Exact copies of all the entries are required, and no pictures should appear in them.

[Stored records]
_ _ _ _

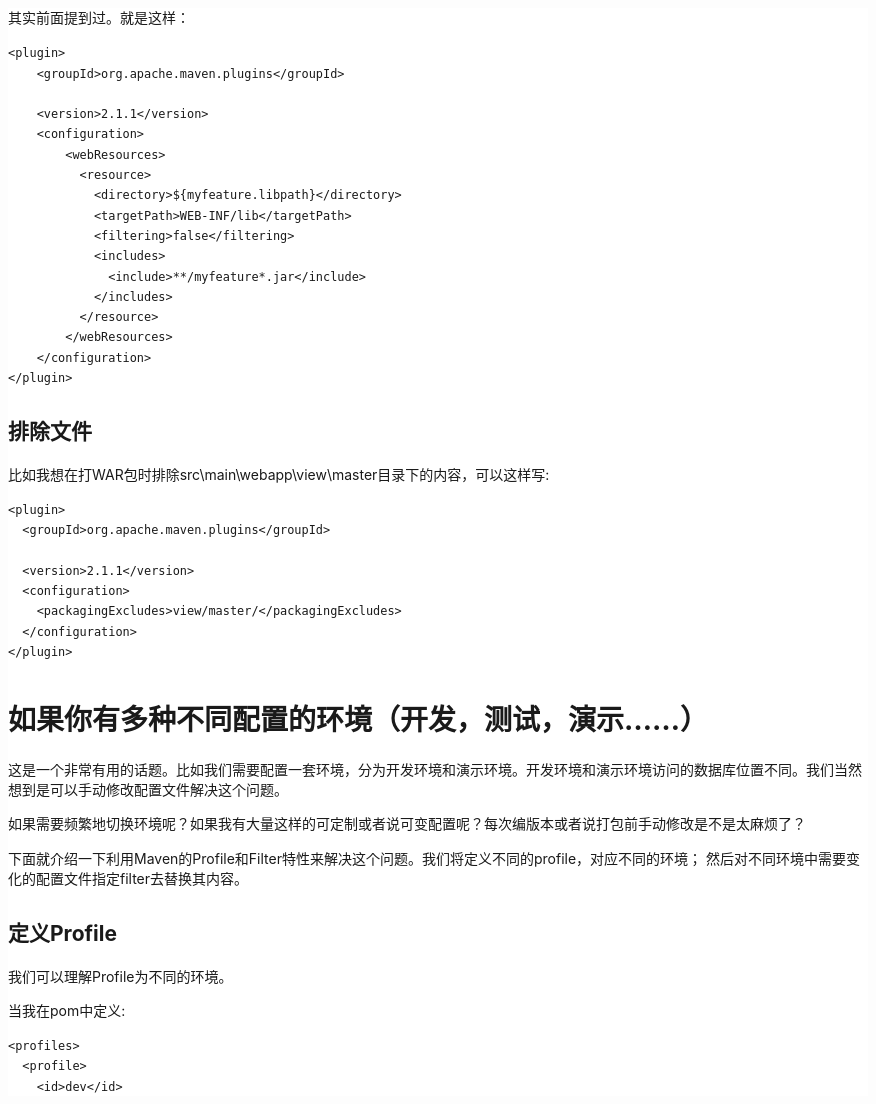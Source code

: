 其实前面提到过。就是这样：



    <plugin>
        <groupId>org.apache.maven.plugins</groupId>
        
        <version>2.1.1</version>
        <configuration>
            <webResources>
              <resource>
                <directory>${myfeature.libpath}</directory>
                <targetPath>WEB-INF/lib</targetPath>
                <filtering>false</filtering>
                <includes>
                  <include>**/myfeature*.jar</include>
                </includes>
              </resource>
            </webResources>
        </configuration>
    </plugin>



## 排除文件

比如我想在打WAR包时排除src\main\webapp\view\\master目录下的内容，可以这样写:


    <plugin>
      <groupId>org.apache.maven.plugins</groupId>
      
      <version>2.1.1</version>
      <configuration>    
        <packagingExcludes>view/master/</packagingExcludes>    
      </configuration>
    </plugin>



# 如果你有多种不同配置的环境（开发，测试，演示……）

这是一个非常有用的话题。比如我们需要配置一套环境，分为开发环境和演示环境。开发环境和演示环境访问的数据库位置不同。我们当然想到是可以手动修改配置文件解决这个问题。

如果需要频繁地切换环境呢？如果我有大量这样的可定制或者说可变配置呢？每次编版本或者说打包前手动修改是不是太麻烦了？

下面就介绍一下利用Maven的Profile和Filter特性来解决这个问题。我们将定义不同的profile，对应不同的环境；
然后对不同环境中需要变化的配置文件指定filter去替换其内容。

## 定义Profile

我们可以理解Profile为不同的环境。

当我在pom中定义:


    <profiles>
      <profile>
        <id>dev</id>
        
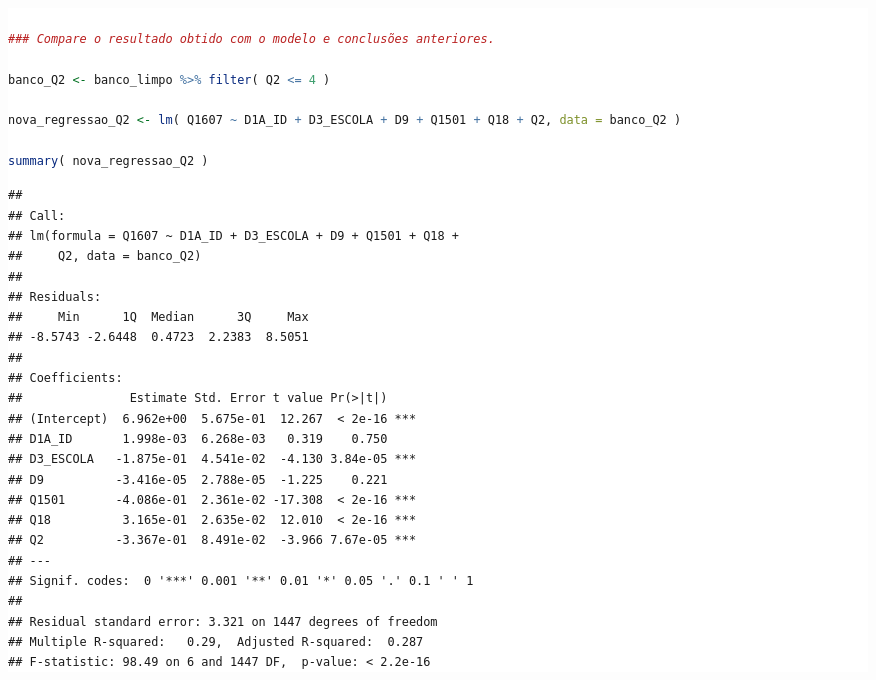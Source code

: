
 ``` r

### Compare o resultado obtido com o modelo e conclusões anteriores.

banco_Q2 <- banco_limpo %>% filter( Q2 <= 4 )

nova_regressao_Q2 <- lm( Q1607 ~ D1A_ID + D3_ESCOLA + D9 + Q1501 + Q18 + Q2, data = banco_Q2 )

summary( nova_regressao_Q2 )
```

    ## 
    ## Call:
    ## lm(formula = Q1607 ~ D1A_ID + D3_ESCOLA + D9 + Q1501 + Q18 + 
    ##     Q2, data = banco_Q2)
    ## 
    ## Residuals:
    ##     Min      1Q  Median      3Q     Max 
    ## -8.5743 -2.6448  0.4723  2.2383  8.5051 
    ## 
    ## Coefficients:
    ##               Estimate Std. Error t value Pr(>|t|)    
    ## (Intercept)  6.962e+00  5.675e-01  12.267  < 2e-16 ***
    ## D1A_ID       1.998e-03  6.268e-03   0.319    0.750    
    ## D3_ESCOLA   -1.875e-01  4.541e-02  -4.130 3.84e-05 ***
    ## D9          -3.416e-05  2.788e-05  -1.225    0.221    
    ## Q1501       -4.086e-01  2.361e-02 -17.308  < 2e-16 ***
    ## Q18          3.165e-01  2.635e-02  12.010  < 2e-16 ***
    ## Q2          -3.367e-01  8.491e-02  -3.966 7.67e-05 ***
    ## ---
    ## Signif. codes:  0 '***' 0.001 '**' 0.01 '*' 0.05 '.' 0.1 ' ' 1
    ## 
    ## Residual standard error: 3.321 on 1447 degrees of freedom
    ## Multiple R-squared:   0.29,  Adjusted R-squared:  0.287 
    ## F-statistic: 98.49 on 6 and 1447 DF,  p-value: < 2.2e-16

_ _ _ _

**Answer section:**
Source code

: 其实前面提到过。就是这样：



    <plugin>
        <groupId>org.apache.maven.plugins</groupId>
        
        <version>2.1.1</version>
        <configuration>
            <webResources>
              <resource>
                <directory>${myfeature.libpath}</directory>
                <targetPath>WEB-INF/lib</targetPath>
                <filtering>false</filtering>
                <includes>
                  <include>**/myfeature*.jar</include>
                </includes>
              </resource>
            </webResources>
        </configuration>
    </plugin>



## 排除文件

比如我想在打WAR包时排除src\main\webapp\view\\master目录下的内容，可以这样写:


    <plugin>
      <groupId>org.apache.maven.plugins</groupId>
      
      <version>2.1.1</version>
      <configuration>    
        <packagingExcludes>view/master/</packagingExcludes>    
      </configuration>
    </plugin>



# 如果你有多种不同配置的环境（开发，测试，演示……）

这是一个非常有用的话题。比如我们需要配置一套环境，分为开发环境和演示环境。开发环境和演示环境访问的数据库位置不同。我们当然想到是可以手动修改配置文件解决这个问题。

如果需要频繁地切换环境呢？如果我有大量这样的可定制或者说可变配置呢？每次编版本或者说打包前手动修改是不是太麻烦了？

下面就介绍一下利用Maven的Profile和Filter特性来解决这个问题。我们将定义不同的profile，对应不同的环境；
然后对不同环境中需要变化的配置文件指定filter去替换其内容。

## 定义Profile

我们可以理解Profile为不同的环境。

当我在pom中定义:


    <profiles>
      <profile>
        <id>dev</id>
        
Source code

:
 ``` r

### Compare o resultado obtido com o modelo e conclusões anteriores.

banco_Q2 <- banco_limpo %>% filter( Q2 <= 4 )

nova_regressao_Q2 <- lm( Q1607 ~ D1A_ID + D3_ESCOLA + D9 + Q1501 + Q18 + Q2, data = banco_Q2 )

summary( nova_regressao_Q2 )
```

    ## 
    ## Call:
    ## lm(formula = Q1607 ~ D1A_ID + D3_ESCOLA + D9 + Q1501 + Q18 + 
    ##     Q2, data = banco_Q2)
    ## 
    ## Residuals:
    ##     Min      1Q  Median      3Q     Max 
    ## -8.5743 -2.6448  0.4723  2.2383  8.5051 
    ## 
    ## Coefficients:
    ##               Estimate Std. Error t value Pr(>|t|)    
    ## (Intercept)  6.962e+00  5.675e-01  12.267  < 2e-16 ***
    ## D1A_ID       1.998e-03  6.268e-03   0.319    0.750    
    ## D3_ESCOLA   -1.875e-01  4.541e-02  -4.130 3.84e-05 ***
    ## D9          -3.416e-05  2.788e-05  -1.225    0.221    
    ## Q1501       -4.086e-01  2.361e-02 -17.308  < 2e-16 ***
    ## Q18          3.165e-01  2.635e-02  12.010  < 2e-16 ***
    ## Q2          -3.367e-01  8.491e-02  -3.966 7.67e-05 ***
    ## ---
    ## Signif. codes:  0 '***' 0.001 '**' 0.01 '*' 0.05 '.' 0.1 ' ' 1
    ## 
    ## Residual standard error: 3.321 on 1447 degrees of freedom
    ## Multiple R-squared:   0.29,  Adjusted R-squared:  0.287 
    ## F-statistic: 98.49 on 6 and 1447 DF,  p-value: < 2.2e-16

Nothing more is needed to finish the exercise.